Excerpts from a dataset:
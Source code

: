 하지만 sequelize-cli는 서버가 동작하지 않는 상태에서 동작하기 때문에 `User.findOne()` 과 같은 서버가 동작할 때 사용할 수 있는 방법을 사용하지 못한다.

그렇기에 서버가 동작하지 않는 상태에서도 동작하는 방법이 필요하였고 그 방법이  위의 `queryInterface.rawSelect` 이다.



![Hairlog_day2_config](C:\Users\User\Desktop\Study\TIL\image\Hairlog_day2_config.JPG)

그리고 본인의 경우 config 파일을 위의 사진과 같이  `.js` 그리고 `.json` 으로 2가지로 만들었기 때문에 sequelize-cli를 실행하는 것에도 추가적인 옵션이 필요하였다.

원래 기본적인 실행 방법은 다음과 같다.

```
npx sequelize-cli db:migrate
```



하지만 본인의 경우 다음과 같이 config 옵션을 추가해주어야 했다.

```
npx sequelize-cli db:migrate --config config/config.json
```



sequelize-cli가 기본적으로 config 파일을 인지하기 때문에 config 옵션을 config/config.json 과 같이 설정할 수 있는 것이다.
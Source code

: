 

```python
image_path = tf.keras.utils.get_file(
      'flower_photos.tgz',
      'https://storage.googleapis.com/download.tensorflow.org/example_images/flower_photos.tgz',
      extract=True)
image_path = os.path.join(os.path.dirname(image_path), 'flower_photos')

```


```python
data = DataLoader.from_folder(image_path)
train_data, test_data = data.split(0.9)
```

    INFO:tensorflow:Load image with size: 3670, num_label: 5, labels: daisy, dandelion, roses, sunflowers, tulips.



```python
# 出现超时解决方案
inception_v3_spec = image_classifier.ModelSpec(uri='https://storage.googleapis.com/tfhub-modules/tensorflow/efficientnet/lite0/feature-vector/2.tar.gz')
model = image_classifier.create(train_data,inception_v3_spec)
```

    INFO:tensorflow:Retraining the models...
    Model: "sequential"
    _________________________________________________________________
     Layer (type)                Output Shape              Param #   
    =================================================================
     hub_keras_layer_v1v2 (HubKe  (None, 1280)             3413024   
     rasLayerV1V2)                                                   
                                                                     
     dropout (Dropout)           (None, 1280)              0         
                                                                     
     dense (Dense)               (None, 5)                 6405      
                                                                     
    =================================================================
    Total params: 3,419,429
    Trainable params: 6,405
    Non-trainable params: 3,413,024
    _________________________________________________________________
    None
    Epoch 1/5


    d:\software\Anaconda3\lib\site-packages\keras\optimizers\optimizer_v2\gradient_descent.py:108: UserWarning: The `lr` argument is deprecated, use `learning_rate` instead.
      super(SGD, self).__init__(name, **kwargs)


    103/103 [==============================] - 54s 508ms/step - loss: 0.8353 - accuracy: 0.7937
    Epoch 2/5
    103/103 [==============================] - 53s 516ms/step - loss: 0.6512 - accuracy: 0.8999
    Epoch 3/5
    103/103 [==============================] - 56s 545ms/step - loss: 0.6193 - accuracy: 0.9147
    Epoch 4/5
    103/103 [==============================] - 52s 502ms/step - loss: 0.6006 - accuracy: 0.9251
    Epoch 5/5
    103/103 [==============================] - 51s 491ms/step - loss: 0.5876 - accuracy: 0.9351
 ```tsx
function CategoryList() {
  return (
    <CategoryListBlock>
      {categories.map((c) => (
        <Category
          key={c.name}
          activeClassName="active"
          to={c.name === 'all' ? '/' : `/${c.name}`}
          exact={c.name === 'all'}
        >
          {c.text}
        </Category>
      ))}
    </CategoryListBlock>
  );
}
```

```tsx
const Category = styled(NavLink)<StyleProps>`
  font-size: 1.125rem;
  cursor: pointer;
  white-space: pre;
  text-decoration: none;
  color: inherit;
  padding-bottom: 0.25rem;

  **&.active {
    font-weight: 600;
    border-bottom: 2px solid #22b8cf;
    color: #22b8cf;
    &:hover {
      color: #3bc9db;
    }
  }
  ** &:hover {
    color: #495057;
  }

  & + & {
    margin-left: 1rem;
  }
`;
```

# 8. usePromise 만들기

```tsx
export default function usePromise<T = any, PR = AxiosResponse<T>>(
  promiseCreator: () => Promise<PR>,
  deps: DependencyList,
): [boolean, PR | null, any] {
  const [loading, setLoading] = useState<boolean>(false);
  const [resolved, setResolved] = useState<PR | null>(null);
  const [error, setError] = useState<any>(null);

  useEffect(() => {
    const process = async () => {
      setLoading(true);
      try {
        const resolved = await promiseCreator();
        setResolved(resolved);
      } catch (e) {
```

...

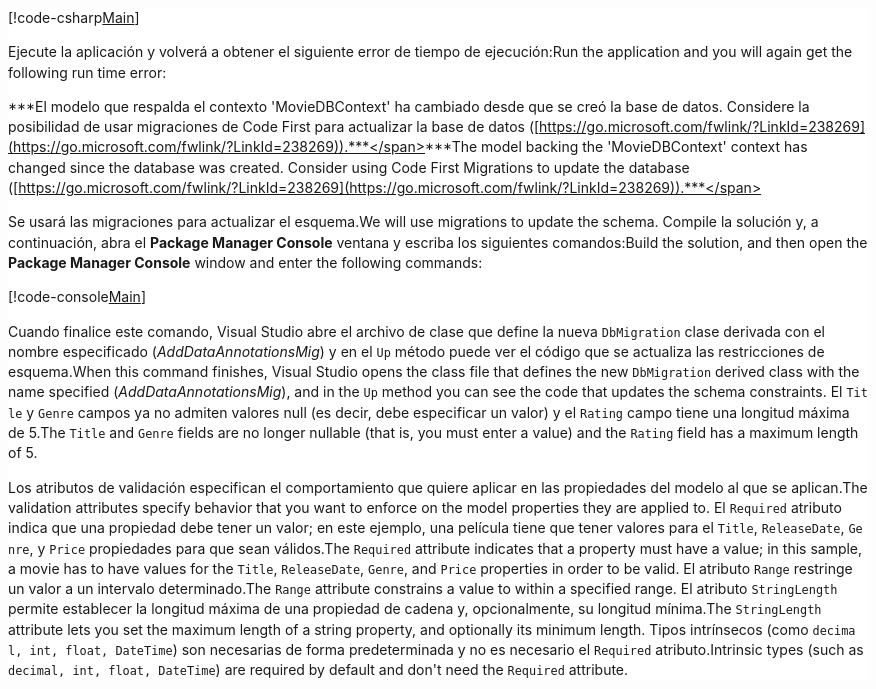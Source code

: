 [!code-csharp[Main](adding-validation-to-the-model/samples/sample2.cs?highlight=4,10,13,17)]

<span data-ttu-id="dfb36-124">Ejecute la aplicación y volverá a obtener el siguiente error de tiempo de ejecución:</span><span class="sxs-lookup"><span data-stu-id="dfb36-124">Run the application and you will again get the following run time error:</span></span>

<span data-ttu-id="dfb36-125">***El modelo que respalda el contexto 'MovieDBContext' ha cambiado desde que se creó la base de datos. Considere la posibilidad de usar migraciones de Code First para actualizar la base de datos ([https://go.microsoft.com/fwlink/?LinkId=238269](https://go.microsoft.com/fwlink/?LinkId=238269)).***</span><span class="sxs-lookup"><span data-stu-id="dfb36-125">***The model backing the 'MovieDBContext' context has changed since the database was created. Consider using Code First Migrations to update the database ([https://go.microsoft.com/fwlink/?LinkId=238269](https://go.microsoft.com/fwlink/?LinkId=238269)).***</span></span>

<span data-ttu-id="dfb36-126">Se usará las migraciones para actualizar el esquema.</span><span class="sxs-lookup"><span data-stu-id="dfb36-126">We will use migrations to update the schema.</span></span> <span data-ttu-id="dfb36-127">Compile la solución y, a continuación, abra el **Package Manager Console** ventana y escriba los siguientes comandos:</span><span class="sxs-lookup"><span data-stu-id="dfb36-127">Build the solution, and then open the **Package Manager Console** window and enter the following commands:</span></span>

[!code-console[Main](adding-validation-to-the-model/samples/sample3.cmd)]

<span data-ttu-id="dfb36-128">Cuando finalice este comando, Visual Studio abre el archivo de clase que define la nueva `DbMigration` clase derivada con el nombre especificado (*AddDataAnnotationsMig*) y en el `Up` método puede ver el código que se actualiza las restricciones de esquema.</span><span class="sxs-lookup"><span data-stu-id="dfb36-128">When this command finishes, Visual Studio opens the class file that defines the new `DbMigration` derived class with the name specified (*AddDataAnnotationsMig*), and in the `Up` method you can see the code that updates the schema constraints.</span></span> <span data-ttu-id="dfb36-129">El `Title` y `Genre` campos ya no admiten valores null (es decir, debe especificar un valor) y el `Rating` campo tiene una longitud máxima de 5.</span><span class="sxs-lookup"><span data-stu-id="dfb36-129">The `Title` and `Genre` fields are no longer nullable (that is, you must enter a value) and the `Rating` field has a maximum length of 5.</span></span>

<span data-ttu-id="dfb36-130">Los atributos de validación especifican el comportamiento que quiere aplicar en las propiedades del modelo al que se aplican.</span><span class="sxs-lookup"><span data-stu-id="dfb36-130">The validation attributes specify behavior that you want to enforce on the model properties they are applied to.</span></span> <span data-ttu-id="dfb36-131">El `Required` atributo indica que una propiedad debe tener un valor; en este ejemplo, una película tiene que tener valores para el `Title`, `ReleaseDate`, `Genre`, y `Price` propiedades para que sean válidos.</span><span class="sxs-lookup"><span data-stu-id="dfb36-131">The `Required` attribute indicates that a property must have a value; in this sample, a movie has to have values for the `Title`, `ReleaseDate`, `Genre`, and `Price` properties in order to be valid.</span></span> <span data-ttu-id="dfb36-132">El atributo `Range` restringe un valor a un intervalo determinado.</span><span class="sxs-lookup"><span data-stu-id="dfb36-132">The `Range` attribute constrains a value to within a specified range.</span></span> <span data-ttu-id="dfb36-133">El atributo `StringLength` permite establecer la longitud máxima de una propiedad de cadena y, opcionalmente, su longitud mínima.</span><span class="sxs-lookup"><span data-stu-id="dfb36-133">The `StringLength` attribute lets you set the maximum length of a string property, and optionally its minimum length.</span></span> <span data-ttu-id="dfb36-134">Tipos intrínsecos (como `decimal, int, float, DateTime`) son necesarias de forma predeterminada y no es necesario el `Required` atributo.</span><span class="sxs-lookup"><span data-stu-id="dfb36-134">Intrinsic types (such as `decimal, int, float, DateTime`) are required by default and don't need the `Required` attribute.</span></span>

TASK DESCRIPTION: Return all lines in the entries above that carry the word "samples".

THE COMPLETED TASK:
: [!code-csharp[Main](adding-validation-to-the-model/samples/sample2.cs?highlight=4,10,13,17)]
[!code-console[Main](adding-validation-to-the-model/samples/sample3.cmd)]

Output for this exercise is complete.